__Exercise requirements__: A letter-for-letter copy of the listing is required, with no pictures in it.

__Data for review__:
- Opening Delimiter -
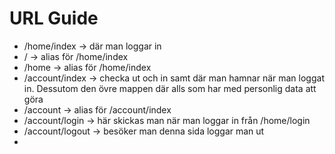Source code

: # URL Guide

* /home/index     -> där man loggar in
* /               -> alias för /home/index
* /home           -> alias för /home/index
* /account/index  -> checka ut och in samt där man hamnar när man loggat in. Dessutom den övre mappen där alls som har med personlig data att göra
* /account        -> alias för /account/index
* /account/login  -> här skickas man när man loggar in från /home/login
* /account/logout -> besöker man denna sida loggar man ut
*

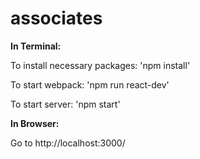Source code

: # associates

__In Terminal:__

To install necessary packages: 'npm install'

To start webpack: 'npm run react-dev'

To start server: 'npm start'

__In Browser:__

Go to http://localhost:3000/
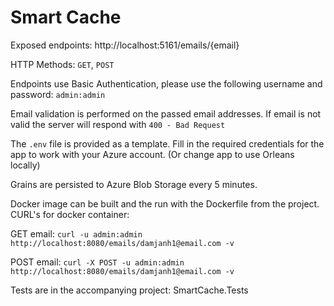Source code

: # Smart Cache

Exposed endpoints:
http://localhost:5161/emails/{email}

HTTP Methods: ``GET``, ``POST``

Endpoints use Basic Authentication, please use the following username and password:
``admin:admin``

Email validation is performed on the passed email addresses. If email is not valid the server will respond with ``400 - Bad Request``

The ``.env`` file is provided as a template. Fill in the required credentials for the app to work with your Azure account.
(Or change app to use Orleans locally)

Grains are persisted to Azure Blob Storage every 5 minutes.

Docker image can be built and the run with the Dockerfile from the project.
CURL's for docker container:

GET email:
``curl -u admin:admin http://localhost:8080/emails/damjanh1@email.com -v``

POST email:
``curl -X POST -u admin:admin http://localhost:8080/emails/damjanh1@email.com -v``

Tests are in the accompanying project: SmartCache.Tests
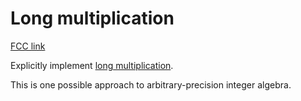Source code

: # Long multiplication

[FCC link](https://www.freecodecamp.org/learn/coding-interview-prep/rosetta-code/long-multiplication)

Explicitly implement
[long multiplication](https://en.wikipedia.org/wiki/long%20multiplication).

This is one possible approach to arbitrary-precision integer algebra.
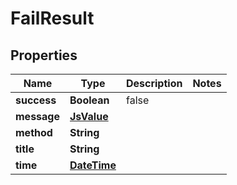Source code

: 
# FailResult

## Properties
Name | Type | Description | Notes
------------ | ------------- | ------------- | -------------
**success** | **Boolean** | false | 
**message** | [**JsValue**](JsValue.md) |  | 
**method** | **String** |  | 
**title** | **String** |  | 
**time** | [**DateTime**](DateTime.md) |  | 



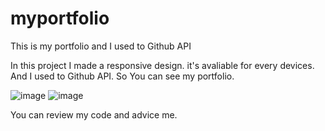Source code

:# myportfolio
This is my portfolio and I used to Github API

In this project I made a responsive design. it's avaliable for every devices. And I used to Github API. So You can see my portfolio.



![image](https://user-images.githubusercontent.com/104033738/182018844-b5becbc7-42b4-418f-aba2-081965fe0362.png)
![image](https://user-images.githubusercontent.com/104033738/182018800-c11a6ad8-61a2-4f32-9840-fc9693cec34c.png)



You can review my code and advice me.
- Closing Delimiter -
__Your solution__:
Source code

: # URL Guide

* /home/index     -> där man loggar in
* /               -> alias för /home/index
* /home           -> alias för /home/index
* /account/index  -> checka ut och in samt där man hamnar när man loggat in. Dessutom den övre mappen där alls som har med personlig data att göra
* /account        -> alias för /account/index
* /account/login  -> här skickas man när man loggar in från /home/login
* /account/logout -> besöker man denna sida loggar man ut
*

Source code

: # associates

__In Terminal:__

To install necessary packages: 'npm install'

To start webpack: 'npm run react-dev'

To start server: 'npm start'

__In Browser:__

Go to http://localhost:3000/
Source code

: # Smart Cache

Exposed endpoints:
http://localhost:5161/emails/{email}

HTTP Methods: ``GET``, ``POST``

Endpoints use Basic Authentication, please use the following username and password:
``admin:admin``

Email validation is performed on the passed email addresses. If email is not valid the server will respond with ``400 - Bad Request``

The ``.env`` file is provided as a template. Fill in the required credentials for the app to work with your Azure account.
(Or change app to use Orleans locally)

Grains are persisted to Azure Blob Storage every 5 minutes.

Docker image can be built and the run with the Dockerfile from the project.
CURL's for docker container:

GET email:
``curl -u admin:admin http://localhost:8080/emails/damjanh1@email.com -v``

POST email:
``curl -X POST -u admin:admin http://localhost:8080/emails/damjanh1@email.com -v``

Tests are in the accompanying project: SmartCache.Tests
Source code

: # Long multiplication

[FCC link](https://www.freecodecamp.org/learn/coding-interview-prep/rosetta-code/long-multiplication)

Explicitly implement
[long multiplication](https://en.wikipedia.org/wiki/long%20multiplication).

This is one possible approach to arbitrary-precision integer algebra.
Source code

: 
# FailResult

## Properties
Name | Type | Description | Notes
------------ | ------------- | ------------- | -------------
**success** | **Boolean** | false | 
**message** | [**JsValue**](JsValue.md) |  | 
**method** | **String** |  | 
**title** | **String** |  | 
**time** | [**DateTime**](DateTime.md) |  | 



Source code

:# myportfolio
This is my portfolio and I used to Github API

In this project I made a responsive design. it's avaliable for every devices. And I used to Github API. So You can see my portfolio.



![image](https://user-images.githubusercontent.com/104033738/182018844-b5becbc7-42b4-418f-aba2-081965fe0362.png)
![image](https://user-images.githubusercontent.com/104033738/182018800-c11a6ad8-61a2-4f32-9840-fc9693cec34c.png)



You can review my code and advice me.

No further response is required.